PLAIO’s ML Forecast model is designed to learn from the entire dataset at once rather than focusing on a single SKU at a time. This allows it to recognize portfolio-level patterns and apply them to individual items. Historical demand is the foundation of the model, but it also incorporates product attributes such as category, grouping or other metadata, along with seasonality, trend behaviours. Through this combined dataset, the model identifies relationships between products, repeated seasonal cycles, changes in demand levels and other structural patterns.

Because the model is trained across the whole dataset rather than SKU by SKU, newly launched or low-history items can benefit from patterns learned from more established SKUs. As a result, the model is able to generate stable initial forecasts and avoid extreme behaviour caused by limited data points. When the underlying demand patterns shift in the historical data, the model adapts during retraining, learning updated relationships without requiring manual model adjustments.

The overall output is a forecast line that behaves consistently across SKUs, reflects shared seasonal and trend patterns, and maintains stability even when individual items do not have long or regular demand histories.
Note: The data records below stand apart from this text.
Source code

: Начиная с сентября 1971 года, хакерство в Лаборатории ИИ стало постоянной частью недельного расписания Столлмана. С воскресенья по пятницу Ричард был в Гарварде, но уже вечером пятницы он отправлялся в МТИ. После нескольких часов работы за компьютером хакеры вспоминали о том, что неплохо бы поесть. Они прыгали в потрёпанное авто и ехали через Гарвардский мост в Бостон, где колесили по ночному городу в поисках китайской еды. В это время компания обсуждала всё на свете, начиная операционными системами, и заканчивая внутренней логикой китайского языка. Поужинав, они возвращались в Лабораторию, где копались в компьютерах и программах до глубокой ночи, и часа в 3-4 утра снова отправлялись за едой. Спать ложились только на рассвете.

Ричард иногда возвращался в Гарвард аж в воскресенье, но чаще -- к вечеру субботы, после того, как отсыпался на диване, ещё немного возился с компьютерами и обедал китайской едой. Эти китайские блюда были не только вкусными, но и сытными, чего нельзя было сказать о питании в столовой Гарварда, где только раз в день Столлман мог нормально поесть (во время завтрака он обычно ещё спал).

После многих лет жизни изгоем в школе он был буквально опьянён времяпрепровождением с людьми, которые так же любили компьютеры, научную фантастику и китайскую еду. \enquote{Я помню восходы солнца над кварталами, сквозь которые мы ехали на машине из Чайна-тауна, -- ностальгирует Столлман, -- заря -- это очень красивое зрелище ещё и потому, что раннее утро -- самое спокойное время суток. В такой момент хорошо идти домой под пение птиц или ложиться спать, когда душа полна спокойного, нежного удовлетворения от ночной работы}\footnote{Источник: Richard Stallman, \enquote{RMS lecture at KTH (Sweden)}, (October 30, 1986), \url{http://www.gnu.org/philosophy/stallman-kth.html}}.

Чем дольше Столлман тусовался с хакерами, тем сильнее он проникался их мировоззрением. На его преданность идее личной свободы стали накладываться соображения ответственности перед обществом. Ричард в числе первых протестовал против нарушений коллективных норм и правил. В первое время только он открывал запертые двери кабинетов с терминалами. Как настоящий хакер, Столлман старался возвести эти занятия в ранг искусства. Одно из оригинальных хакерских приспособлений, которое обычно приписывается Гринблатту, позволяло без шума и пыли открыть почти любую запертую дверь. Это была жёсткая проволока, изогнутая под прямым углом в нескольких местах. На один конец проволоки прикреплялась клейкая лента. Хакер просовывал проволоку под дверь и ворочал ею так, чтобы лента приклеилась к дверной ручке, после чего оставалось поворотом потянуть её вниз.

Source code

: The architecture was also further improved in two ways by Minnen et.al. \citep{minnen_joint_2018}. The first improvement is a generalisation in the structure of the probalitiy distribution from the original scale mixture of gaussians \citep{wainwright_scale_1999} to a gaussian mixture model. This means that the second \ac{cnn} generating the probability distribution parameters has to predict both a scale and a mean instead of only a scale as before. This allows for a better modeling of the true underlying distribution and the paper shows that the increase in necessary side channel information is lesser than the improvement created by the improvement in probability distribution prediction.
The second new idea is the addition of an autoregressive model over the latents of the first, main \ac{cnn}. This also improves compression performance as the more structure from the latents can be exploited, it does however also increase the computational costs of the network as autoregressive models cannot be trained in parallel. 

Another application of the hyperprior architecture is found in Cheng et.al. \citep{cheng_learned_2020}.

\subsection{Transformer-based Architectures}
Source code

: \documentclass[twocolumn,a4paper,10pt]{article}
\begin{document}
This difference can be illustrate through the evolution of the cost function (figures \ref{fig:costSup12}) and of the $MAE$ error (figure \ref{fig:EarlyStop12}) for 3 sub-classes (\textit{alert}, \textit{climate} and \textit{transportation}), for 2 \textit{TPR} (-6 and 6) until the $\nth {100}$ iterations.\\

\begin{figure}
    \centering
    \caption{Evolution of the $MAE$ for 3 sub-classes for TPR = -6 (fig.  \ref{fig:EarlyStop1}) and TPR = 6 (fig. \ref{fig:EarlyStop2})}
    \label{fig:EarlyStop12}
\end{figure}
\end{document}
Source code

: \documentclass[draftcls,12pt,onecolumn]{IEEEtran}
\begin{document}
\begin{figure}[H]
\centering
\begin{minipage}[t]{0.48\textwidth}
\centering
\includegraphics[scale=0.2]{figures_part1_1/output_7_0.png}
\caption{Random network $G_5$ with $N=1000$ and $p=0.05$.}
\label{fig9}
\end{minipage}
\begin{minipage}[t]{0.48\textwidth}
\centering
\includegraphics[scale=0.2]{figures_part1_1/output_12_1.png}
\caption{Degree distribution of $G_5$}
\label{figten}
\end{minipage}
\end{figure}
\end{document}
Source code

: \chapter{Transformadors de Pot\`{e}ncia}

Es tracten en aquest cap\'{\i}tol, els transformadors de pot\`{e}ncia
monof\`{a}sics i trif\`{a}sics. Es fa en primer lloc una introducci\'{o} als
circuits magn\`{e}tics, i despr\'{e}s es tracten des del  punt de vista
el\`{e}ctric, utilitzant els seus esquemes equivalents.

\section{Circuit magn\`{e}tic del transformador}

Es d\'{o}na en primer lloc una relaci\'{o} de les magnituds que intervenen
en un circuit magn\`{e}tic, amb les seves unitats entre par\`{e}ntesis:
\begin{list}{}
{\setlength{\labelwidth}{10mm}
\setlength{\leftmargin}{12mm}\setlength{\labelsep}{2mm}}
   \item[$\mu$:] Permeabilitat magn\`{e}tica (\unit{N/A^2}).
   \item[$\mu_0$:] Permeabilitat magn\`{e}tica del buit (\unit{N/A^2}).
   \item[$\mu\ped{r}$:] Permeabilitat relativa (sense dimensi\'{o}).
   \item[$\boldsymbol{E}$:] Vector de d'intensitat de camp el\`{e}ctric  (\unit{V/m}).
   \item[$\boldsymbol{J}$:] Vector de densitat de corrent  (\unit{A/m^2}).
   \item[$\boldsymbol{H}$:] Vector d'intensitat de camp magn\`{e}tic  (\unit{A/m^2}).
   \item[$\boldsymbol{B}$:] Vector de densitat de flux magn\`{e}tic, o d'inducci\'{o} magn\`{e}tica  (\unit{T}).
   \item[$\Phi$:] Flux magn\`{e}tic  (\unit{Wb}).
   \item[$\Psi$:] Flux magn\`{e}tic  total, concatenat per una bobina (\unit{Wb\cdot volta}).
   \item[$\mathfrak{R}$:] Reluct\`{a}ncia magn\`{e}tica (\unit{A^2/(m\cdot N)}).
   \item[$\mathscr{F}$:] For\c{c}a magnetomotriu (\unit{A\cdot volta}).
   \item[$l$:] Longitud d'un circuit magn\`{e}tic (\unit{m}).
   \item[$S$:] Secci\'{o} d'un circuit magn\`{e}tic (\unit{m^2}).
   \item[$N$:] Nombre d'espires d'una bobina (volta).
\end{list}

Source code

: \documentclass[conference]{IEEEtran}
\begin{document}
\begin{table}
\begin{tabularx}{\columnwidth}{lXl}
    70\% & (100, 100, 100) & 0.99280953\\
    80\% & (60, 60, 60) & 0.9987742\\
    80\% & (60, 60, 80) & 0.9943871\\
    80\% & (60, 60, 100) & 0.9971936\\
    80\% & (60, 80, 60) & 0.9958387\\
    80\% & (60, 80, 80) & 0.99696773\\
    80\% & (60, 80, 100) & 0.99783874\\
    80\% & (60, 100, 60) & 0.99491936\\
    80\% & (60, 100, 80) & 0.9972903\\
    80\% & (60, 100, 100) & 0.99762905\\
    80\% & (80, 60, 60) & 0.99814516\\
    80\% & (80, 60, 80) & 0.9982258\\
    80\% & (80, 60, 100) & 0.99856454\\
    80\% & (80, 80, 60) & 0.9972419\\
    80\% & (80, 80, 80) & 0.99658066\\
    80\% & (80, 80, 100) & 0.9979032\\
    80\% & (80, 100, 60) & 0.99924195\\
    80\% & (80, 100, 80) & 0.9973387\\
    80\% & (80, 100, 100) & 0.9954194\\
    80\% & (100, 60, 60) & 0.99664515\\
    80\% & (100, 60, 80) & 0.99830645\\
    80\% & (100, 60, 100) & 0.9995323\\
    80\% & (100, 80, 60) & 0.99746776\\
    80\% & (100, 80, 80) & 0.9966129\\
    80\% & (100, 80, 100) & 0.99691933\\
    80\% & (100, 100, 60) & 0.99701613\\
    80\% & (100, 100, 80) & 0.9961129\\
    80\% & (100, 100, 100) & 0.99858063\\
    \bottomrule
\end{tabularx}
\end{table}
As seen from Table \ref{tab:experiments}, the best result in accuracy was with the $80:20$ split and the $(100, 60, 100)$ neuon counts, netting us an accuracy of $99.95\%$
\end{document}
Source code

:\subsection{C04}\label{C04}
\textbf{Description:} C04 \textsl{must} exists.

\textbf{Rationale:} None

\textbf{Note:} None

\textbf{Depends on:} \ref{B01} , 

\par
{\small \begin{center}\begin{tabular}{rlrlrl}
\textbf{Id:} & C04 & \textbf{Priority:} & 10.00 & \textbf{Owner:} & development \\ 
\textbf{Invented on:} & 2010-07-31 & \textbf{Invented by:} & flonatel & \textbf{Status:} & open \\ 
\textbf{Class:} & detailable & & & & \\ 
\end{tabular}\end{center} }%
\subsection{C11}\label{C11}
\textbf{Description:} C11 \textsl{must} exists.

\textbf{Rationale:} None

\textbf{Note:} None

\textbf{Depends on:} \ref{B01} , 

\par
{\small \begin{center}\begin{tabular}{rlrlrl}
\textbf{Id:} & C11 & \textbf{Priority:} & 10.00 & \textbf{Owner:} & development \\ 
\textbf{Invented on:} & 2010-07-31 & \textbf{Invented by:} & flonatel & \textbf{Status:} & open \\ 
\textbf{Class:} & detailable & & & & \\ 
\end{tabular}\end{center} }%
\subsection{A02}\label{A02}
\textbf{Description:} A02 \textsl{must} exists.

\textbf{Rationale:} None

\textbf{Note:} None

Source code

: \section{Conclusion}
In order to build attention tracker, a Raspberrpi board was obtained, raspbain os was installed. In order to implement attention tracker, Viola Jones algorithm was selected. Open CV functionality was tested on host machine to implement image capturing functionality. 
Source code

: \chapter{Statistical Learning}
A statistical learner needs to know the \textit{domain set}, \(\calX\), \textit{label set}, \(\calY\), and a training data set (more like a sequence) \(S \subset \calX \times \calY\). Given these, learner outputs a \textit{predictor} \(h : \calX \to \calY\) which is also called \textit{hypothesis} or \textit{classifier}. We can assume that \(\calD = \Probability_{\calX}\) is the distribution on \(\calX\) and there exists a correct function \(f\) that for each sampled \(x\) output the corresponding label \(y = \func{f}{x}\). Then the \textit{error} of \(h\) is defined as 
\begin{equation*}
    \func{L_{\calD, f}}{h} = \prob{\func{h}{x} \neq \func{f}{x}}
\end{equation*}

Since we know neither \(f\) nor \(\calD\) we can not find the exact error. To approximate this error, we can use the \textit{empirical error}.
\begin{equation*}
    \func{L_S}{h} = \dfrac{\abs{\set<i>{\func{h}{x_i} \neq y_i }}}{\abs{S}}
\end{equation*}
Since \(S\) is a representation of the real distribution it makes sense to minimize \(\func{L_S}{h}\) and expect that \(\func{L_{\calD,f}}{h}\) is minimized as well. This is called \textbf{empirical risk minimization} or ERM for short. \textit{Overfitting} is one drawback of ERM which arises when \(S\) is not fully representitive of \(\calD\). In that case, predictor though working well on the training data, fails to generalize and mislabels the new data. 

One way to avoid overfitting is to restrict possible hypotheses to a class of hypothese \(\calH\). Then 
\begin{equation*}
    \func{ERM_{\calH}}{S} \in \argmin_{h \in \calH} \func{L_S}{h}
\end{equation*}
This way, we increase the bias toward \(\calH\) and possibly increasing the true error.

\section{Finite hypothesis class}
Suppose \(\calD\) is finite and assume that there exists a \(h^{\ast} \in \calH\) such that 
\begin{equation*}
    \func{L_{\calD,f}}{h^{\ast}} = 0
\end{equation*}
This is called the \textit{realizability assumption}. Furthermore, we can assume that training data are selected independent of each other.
Key Differences Between ML Forecasting and Statistical Forecasting

ML forecasting differs from traditional forecasting approaches mainly in how it uses information. Traditional methods focus solely on each SKU’s own history, which limits their ability to detect patterns when data is sparse or irregular, while ML forecasting learns from the entire portfolio at once.

Model consistency is improved with the ML approach. Because a single global model is used for all products, the behaviour of the forecast is more uniform across the entire portfolio. Seasonal patterns, trend interpretation, and sensitivity to recent changes follow the same logic for all SKUs, whereas history-based per-SKU methods often behave differently depending on data length and parameter choices. The global model structure further allows PLAIO to retrain forecasts more efficiently, since updates occur in one model rather than many separate ones.

ML forecasting is better suited to adapting when demand patterns change. If market dynamics shift or structural changes occur in the data, the model incorporates this information during retraining without requiring individual SKU-level adjustments. This creates a forecasting system that is easier to maintain and more responsive to actual behaviour observed in the portfolio.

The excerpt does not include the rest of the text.